[What is needed] Show all lines from the listing below that contain "README".
*** Opening of Supplied records ***
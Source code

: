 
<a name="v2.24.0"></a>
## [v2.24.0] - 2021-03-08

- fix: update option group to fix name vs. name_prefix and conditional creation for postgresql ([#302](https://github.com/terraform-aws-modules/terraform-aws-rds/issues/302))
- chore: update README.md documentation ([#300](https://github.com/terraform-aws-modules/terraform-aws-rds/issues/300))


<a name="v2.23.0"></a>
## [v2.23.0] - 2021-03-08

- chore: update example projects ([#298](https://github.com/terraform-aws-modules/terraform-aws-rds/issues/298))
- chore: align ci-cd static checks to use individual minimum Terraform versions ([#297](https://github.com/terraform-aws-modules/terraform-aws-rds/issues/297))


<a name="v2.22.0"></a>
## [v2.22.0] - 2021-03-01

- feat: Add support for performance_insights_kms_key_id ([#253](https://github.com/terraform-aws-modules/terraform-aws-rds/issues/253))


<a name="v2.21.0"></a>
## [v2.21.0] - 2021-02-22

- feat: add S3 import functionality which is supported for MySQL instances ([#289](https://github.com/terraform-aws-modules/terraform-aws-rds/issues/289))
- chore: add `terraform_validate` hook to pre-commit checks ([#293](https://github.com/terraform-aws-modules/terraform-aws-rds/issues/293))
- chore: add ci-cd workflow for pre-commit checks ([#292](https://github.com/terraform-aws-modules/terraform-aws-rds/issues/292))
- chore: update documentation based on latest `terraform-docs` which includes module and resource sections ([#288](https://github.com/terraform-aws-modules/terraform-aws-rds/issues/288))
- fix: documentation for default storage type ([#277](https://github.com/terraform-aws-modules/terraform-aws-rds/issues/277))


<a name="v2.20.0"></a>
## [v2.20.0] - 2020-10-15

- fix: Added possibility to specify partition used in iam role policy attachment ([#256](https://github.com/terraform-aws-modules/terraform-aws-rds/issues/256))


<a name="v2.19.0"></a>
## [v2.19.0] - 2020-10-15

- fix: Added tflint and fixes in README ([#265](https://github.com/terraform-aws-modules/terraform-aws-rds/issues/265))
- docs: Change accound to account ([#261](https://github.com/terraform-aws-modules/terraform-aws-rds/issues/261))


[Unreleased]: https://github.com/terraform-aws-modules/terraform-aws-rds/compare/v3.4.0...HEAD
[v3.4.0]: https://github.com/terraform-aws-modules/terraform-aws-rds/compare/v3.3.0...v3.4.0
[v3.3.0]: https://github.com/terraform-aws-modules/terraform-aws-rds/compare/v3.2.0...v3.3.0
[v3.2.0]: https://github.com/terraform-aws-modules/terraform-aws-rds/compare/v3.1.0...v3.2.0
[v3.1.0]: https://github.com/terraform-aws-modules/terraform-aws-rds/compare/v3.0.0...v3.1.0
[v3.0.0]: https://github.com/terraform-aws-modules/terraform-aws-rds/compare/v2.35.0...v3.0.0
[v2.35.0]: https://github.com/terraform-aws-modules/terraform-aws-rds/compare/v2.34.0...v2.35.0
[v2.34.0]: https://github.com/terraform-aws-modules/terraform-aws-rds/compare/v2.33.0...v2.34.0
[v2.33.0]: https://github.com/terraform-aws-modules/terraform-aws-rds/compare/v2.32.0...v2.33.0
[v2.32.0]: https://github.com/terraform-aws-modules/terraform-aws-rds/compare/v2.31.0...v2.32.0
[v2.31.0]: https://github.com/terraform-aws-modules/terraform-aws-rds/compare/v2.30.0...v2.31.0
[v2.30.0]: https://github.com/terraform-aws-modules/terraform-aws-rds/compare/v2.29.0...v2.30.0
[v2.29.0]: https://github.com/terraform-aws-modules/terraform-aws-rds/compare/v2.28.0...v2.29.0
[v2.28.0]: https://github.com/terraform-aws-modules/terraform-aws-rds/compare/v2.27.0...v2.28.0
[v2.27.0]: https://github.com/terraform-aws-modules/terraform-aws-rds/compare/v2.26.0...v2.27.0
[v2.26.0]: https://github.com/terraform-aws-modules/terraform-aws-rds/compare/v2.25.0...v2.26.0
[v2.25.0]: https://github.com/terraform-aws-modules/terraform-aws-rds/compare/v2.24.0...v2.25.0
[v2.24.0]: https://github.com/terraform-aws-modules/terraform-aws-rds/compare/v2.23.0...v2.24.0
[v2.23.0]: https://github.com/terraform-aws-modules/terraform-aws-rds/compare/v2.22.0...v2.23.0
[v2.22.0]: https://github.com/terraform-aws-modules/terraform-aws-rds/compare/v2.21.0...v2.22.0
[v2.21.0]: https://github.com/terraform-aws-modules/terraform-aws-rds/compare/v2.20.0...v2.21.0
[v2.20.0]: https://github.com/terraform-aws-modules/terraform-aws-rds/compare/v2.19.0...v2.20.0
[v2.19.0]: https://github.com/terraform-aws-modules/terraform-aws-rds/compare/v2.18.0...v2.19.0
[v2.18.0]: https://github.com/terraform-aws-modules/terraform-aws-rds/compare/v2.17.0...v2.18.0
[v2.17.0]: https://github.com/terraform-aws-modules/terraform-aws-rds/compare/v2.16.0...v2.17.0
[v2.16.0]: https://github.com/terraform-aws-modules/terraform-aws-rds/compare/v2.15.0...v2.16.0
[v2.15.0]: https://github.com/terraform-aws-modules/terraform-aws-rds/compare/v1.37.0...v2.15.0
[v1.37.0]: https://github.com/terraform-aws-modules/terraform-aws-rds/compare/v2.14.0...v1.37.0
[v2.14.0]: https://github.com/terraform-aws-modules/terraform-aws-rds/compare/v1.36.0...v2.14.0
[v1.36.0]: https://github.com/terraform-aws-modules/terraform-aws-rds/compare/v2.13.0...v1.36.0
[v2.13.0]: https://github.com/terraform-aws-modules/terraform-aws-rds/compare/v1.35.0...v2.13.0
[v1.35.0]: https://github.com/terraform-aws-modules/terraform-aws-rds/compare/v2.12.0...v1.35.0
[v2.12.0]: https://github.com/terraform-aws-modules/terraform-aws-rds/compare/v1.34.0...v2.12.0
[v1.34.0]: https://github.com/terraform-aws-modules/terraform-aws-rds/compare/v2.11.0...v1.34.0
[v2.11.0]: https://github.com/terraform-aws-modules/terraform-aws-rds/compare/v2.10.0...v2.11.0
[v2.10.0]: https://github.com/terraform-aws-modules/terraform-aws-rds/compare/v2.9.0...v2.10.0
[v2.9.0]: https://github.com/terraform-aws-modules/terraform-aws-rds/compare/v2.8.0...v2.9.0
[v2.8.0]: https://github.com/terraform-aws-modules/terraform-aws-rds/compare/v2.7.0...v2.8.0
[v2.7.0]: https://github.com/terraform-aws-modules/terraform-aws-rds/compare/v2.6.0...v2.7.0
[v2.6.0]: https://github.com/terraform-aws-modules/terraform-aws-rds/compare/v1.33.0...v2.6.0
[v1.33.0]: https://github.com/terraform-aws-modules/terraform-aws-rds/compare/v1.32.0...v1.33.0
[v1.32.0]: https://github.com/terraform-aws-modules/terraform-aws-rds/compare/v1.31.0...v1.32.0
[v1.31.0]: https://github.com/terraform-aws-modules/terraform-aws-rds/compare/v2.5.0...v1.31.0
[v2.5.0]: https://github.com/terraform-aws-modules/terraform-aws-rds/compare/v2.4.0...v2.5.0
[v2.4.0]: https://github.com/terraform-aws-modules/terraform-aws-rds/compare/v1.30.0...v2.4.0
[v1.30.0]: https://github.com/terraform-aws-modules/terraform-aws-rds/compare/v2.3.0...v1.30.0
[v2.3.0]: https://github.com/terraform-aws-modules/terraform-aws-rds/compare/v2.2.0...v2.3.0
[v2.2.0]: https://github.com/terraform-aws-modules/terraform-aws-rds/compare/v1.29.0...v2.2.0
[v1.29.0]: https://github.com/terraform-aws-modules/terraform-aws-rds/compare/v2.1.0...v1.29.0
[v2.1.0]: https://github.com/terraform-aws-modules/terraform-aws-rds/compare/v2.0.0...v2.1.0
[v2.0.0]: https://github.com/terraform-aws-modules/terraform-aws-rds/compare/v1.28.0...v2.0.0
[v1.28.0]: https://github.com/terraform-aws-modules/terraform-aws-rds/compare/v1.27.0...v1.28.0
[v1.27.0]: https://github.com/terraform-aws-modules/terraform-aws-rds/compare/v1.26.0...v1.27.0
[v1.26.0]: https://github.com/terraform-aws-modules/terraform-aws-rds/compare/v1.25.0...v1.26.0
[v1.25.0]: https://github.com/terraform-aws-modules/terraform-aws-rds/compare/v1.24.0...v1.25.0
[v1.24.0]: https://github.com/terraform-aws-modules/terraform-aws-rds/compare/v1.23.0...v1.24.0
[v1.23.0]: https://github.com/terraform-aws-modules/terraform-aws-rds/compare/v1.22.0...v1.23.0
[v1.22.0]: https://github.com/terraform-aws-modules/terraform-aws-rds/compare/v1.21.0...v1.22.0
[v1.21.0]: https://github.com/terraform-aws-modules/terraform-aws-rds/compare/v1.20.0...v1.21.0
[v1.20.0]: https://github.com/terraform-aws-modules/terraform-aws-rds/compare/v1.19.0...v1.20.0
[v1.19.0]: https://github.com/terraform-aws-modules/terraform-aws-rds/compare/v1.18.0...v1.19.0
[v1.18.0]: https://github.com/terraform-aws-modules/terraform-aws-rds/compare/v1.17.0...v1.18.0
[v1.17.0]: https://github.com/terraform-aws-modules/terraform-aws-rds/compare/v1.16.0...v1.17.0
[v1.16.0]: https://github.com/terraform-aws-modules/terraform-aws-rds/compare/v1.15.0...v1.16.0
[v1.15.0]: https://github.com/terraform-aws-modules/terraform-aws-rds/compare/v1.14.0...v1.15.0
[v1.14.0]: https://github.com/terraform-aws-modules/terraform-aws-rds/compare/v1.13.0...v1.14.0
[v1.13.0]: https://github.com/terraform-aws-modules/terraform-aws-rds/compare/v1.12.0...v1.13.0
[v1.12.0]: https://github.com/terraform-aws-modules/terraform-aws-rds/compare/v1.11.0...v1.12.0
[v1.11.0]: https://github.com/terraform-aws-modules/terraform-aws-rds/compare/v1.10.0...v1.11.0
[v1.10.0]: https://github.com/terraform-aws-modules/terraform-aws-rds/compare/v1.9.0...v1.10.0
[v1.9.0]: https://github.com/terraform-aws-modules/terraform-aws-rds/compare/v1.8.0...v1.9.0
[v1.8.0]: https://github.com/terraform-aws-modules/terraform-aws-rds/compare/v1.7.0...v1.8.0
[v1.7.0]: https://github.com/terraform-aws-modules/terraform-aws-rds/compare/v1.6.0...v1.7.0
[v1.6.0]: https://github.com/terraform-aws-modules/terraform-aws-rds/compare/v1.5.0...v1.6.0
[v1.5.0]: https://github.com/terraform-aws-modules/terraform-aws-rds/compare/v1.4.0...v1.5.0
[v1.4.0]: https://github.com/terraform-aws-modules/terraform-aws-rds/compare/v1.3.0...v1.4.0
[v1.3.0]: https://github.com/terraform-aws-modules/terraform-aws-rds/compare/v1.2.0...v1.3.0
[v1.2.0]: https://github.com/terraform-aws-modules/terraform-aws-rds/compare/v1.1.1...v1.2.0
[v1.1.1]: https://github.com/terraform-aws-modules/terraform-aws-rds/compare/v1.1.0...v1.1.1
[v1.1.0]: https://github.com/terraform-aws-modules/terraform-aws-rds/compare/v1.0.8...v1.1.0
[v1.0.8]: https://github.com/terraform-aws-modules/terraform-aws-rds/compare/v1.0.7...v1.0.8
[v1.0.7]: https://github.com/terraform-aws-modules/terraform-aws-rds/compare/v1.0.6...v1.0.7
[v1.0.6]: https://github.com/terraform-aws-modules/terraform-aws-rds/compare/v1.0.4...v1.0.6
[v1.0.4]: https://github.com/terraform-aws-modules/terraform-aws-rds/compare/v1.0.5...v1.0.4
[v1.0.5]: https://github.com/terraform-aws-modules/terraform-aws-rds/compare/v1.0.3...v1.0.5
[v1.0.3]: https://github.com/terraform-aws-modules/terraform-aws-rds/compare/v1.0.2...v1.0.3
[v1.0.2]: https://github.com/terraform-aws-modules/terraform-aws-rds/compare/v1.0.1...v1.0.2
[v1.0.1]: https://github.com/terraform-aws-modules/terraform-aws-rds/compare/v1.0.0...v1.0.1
*** Close of Supplied records ***
*** Opening of Supplied records ***
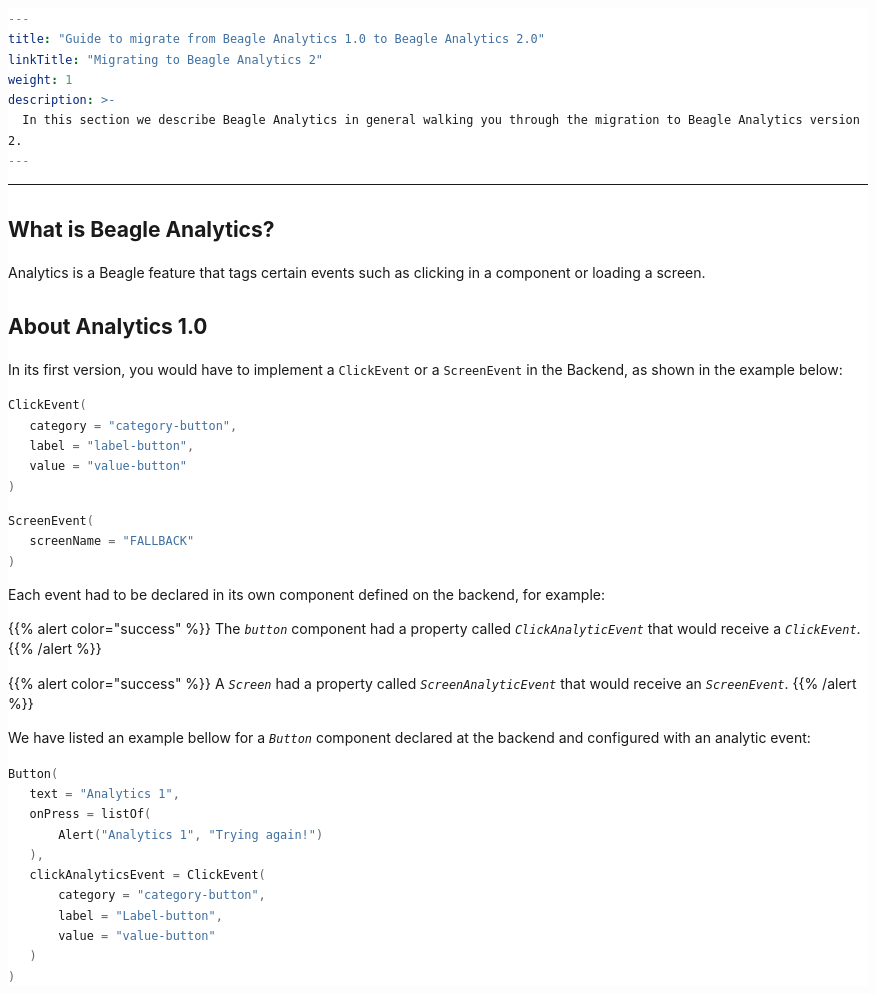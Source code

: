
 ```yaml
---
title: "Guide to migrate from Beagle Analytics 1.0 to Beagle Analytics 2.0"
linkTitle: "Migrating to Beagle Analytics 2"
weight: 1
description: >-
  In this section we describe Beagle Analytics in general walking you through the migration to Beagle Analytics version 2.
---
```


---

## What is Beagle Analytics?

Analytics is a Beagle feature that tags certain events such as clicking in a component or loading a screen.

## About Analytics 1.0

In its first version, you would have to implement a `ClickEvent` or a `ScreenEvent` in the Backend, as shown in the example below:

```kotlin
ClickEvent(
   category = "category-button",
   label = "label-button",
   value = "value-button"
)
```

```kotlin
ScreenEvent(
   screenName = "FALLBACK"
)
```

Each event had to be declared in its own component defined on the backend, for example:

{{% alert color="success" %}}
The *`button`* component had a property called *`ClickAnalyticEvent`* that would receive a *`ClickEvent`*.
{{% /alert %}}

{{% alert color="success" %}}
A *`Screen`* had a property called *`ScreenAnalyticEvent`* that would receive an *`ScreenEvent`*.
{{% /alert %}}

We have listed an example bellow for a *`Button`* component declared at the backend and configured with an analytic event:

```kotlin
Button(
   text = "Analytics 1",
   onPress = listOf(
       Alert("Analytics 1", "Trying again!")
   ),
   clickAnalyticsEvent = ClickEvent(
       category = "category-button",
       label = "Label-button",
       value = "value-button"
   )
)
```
*** Close of Supplied records ***
[Task solution]
- chore: update README.md documentation ([#300](https://github.com/terraform-aws-modules/terraform-aws-rds/issues/300))
- fix: Added tflint and fixes in README ([#265](https://github.com/terraform-aws-modules/terraform-aws-rds/issues/265))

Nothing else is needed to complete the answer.